We previously discussed generative adversarial networks (GANs). GANs create realistic images by playing a game between a “generator” network and a “discriminator” network; the generator learns to create realistic images while the discriminator learns to differentiate between these fake images and the real ones. Unfortunately, GANs suffer from a problem called mode collapse. During training, the generator can memorize a single image from the real data set and the discriminator (correctly) determines that the image is real. The problem is that training stops because the generator has achieved minimum loss. Now, we’re stuck with a generator that only outputs one image (to be fair, the one image does look real).
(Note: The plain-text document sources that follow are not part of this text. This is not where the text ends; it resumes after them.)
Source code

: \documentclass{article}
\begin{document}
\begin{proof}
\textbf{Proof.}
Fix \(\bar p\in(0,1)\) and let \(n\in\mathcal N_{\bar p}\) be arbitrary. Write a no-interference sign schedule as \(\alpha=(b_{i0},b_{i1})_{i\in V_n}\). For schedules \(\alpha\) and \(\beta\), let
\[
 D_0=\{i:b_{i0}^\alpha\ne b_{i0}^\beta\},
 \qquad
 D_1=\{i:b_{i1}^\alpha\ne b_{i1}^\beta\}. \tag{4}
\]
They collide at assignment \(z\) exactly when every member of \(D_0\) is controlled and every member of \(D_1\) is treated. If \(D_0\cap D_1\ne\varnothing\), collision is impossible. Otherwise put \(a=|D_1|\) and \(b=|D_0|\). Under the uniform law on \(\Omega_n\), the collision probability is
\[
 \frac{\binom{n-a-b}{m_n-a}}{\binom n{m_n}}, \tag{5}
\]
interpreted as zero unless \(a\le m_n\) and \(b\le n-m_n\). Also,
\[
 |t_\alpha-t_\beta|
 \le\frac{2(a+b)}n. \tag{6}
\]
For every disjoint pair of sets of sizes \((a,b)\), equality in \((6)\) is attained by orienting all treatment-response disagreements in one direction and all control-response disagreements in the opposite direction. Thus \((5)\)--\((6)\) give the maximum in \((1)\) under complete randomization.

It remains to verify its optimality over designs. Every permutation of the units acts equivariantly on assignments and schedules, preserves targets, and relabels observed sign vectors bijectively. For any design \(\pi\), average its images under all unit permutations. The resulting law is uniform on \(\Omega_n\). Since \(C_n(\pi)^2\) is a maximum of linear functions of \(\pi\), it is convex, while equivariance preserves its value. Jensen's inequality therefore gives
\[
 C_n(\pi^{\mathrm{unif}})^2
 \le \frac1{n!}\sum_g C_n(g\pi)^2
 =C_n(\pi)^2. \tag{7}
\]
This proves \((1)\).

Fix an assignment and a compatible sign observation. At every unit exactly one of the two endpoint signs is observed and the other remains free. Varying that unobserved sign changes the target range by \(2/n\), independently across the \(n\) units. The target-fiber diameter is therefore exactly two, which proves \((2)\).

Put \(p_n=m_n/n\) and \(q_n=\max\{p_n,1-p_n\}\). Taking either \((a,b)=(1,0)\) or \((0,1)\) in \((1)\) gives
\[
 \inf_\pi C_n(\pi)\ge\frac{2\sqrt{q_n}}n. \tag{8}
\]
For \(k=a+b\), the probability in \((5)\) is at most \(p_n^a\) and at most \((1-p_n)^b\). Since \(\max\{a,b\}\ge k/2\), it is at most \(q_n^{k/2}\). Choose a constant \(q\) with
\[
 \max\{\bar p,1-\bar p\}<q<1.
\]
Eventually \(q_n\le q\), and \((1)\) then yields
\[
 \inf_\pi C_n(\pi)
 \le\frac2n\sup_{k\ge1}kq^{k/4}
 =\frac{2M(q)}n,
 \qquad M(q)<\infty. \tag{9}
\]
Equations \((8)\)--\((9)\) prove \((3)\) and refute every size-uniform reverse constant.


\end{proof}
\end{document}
There have been several attempts to mitigate mode collapse by trying different loss functions (a loss function based on Wasserstein distance is particularly effective) and adding a regularization term (the idea is to force the generator to use the random noise it’s given as input). However, these and similar approaches cannot completely prevent mode collapse.
So we’re left with the same problem we had before: how to generate realistic images. Instead of GANs, the deep learning community has recently turned to diffusion …and the results are astounding. The basic idea of diffusion is to repeatedly apply a de-noising process to a random state until it resembles a realistic image. Let’s dive into the details.
Our goal is to turn random noise into a realistic image. The starting point of diffusion is the simple observation that, while it’s not obvious how to turn noise into a realistic image, we can turn a realistic image into noise. In particular, starting from a real image in our data set we can repeatedly apply noise (typically drawn from a normal distribution) until the image becomes completely unrecognizable. Suppose \(x_0\) is the real image drawn from our data set. Let the first noised image be \(x_1 = x_0 + \epsilon_1\) where the noise \(\epsilon_1\) is drawn from a normal distribution \(\mathcal{N}(\mathbf{0}, \sigma^2 \mathbf{I})\) for a carefully chosen variance \(\sigma^2\). In this way, we can repeatedly generate \(x_{t} = x_{t-1} + \epsilon_{t}\) where \(\epsilon_{t} \sim \mathcal{N}(\mathbf{0}, \sigma^2 \mathbf{I})\). If we repeat for a carefully chosen number of steps \(T\), we now have a sequence \(x_0, x_1, \ldots, x_T\) such that the images become more and more similar to noise.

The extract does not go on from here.